• Dataset records:
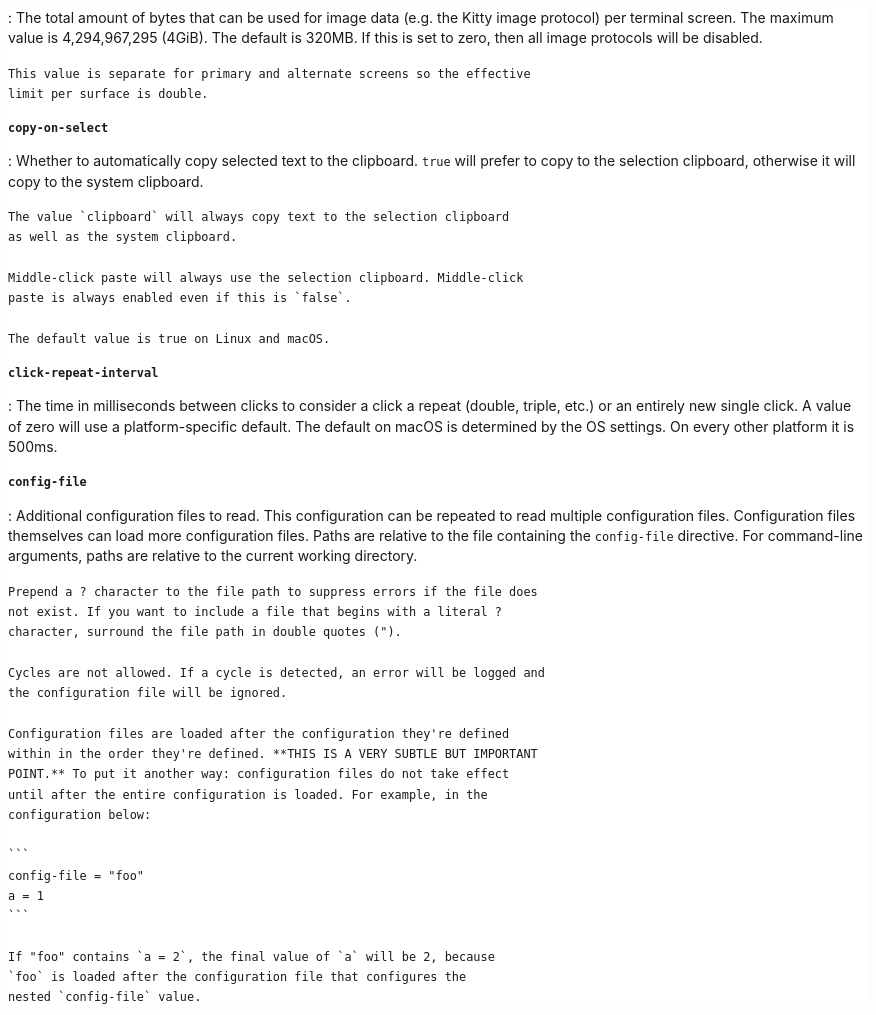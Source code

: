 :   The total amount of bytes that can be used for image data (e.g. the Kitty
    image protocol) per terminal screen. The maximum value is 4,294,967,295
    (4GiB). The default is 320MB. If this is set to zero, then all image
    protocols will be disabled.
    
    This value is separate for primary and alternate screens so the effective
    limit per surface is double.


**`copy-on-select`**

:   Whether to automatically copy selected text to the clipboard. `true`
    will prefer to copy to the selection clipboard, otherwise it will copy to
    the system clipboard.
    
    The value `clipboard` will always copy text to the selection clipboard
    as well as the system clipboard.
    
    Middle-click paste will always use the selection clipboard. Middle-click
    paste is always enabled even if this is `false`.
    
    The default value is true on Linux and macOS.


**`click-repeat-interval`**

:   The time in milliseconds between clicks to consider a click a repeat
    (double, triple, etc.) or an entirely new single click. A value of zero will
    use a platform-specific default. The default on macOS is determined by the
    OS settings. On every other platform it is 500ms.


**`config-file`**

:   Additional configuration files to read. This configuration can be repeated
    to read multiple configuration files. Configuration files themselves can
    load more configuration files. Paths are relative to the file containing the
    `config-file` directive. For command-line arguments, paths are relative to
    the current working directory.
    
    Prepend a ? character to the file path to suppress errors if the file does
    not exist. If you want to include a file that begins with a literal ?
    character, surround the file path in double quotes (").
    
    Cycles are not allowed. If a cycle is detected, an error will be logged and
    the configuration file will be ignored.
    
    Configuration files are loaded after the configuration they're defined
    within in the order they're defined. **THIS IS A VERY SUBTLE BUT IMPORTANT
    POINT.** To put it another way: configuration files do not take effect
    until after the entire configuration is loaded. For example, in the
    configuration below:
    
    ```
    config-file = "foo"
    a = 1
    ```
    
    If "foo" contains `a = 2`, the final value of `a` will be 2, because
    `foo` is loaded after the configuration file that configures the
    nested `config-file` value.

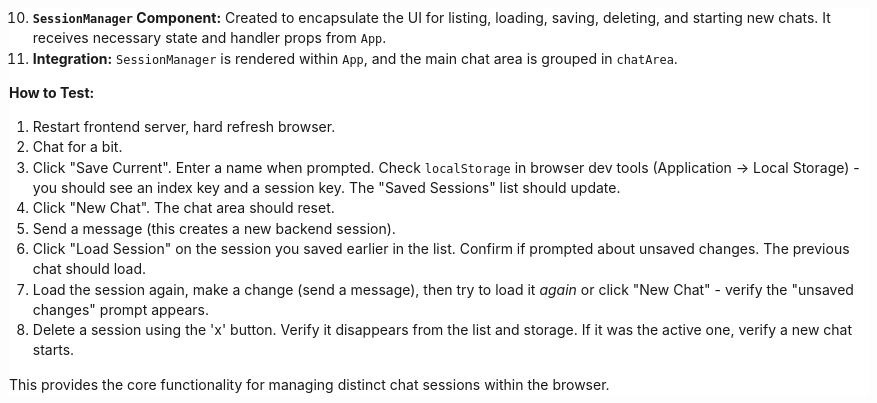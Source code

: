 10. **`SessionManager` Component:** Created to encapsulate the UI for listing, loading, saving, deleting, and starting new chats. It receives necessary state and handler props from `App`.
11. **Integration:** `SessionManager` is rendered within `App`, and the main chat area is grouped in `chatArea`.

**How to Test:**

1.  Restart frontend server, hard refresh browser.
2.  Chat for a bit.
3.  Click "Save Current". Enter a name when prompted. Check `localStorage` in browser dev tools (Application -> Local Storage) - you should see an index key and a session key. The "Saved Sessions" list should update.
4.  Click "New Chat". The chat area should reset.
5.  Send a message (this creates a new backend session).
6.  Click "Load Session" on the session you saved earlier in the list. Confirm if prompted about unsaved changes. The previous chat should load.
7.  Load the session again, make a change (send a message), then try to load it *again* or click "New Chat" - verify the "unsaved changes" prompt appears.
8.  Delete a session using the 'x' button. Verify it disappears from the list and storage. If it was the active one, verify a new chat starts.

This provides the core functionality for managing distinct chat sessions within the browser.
==
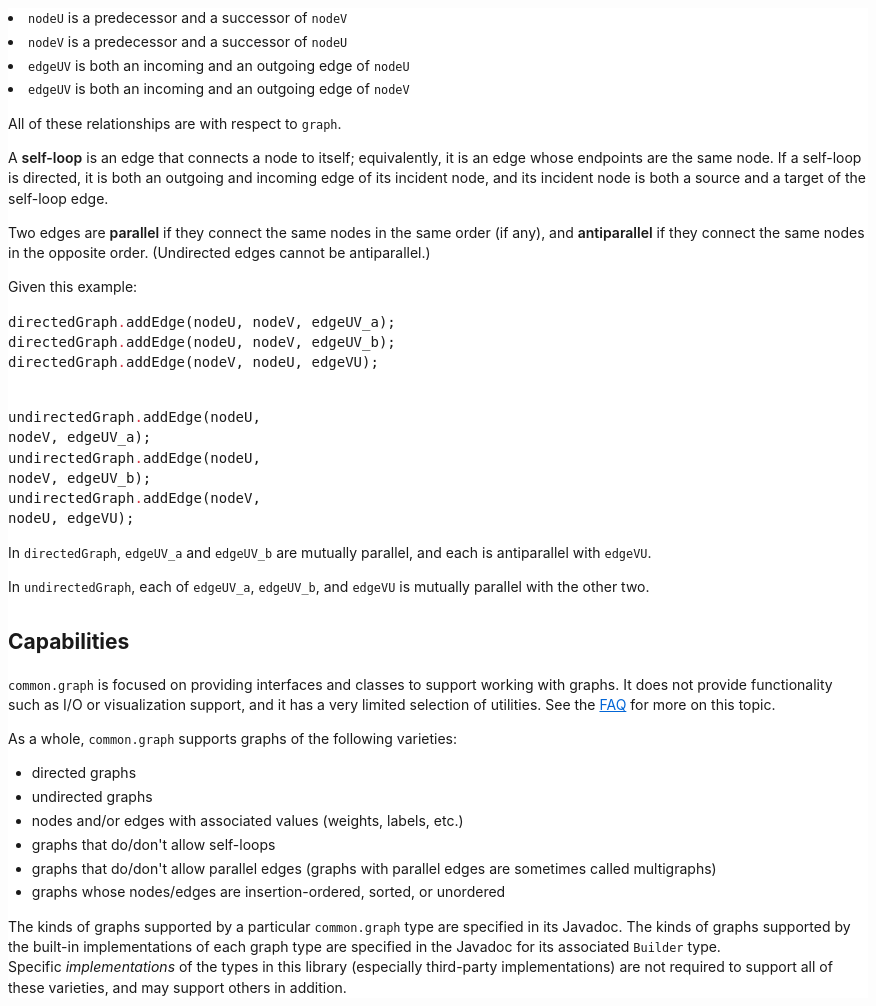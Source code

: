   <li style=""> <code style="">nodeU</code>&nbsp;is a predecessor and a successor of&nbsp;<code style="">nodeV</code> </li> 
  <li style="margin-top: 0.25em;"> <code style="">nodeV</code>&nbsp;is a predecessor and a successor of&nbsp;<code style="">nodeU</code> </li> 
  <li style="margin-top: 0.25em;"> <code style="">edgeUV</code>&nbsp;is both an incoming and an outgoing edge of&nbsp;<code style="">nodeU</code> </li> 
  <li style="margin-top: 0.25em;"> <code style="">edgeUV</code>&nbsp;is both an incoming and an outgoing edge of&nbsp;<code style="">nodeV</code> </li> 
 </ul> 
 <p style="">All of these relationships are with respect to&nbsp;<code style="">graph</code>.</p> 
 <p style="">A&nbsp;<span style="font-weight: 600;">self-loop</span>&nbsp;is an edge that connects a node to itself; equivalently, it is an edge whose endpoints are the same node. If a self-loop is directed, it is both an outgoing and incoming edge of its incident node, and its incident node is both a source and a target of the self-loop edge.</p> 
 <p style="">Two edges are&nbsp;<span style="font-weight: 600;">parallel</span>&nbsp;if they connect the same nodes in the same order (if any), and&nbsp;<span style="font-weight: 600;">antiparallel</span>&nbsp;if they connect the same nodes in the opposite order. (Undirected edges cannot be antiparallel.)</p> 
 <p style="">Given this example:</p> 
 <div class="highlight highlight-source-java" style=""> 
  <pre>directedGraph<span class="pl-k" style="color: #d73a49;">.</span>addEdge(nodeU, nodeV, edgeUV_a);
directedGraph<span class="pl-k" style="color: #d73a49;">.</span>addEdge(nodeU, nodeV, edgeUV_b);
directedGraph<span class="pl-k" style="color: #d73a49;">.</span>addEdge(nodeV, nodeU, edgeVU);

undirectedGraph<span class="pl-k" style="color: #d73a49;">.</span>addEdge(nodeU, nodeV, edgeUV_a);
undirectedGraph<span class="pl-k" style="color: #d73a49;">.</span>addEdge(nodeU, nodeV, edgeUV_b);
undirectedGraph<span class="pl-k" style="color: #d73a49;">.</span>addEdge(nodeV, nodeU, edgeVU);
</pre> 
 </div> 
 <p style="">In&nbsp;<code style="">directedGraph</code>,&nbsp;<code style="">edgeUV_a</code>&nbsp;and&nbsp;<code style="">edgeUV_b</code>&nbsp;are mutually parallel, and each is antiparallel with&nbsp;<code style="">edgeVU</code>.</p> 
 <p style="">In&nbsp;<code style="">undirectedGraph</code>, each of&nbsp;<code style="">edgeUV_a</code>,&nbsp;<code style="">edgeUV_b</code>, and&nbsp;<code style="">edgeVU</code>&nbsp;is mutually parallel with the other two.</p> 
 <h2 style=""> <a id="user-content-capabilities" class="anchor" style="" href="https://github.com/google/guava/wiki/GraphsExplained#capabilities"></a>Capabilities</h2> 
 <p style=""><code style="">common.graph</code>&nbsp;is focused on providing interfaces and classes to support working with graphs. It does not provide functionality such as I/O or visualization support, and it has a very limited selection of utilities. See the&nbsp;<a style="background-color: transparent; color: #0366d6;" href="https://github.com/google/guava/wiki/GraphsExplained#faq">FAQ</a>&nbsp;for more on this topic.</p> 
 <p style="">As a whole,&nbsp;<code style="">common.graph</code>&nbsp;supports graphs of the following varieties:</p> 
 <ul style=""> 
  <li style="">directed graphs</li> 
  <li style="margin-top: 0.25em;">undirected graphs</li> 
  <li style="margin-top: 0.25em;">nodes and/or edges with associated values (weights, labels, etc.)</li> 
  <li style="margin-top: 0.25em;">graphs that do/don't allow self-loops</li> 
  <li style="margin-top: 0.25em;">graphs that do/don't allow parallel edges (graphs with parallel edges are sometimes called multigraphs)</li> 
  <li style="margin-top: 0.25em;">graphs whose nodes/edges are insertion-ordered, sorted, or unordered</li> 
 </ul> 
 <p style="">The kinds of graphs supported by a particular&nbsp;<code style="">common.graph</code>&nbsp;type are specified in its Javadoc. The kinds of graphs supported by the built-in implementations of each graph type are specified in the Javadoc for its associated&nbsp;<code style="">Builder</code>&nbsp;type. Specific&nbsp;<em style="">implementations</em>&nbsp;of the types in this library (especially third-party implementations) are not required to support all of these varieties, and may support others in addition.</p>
...
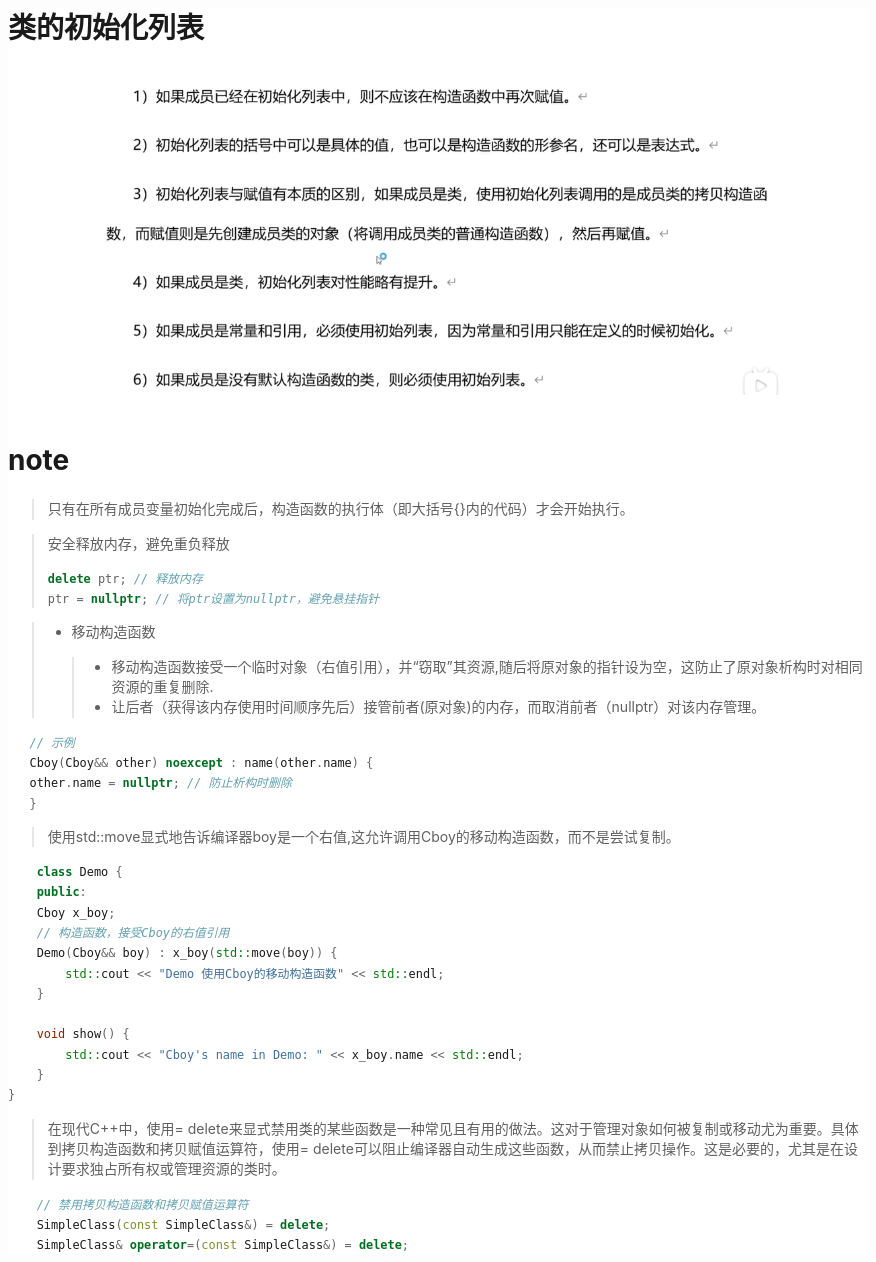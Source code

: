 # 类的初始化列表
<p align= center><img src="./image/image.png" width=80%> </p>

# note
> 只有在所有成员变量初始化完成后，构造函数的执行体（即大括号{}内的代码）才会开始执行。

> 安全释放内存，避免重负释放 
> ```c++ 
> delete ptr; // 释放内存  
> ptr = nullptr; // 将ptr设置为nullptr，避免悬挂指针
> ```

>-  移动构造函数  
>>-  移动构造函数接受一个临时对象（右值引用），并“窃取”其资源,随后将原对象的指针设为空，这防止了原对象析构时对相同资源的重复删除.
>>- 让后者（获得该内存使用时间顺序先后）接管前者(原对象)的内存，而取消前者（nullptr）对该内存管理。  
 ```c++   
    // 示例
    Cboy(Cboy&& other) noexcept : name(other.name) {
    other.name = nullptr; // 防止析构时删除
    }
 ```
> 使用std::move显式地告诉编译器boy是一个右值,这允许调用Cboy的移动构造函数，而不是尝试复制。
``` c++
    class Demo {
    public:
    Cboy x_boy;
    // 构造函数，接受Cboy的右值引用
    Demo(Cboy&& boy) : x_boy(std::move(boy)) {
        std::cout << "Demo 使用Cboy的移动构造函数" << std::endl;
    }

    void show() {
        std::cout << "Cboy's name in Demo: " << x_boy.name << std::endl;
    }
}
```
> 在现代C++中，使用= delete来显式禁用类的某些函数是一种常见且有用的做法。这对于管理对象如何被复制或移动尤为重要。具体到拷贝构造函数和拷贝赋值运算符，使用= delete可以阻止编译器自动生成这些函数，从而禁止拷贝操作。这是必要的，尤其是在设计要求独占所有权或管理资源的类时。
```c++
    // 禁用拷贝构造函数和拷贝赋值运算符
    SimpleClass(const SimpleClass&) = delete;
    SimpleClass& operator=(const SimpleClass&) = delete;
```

• Instructions for the task: The material above holds pictures; leave them out and set down exactly the lines from the line with "that configures the" to the line with "This provides the", both included.

• Task output:
    `foo` is loaded after the configuration file that configures the
    nested `config-file` value.

Source code

: 10. **`SessionManager` Component:** Created to encapsulate the UI for listing, loading, saving, deleting, and starting new chats. It receives necessary state and handler props from `App`.
11. **Integration:** `SessionManager` is rendered within `App`, and the main chat area is grouped in `chatArea`.

**How to Test:**

1.  Restart frontend server, hard refresh browser.
2.  Chat for a bit.
3.  Click "Save Current". Enter a name when prompted. Check `localStorage` in browser dev tools (Application -> Local Storage) - you should see an index key and a session key. The "Saved Sessions" list should update.
4.  Click "New Chat". The chat area should reset.
5.  Send a message (this creates a new backend session).
6.  Click "Load Session" on the session you saved earlier in the list. Confirm if prompted about unsaved changes. The previous chat should load.
7.  Load the session again, make a change (send a message), then try to load it *again* or click "New Chat" - verify the "unsaved changes" prompt appears.
8.  Delete a session using the 'x' button. Verify it disappears from the list and storage. If it was the active one, verify a new chat starts.

This provides the core functionality for managing distinct chat sessions within the browser.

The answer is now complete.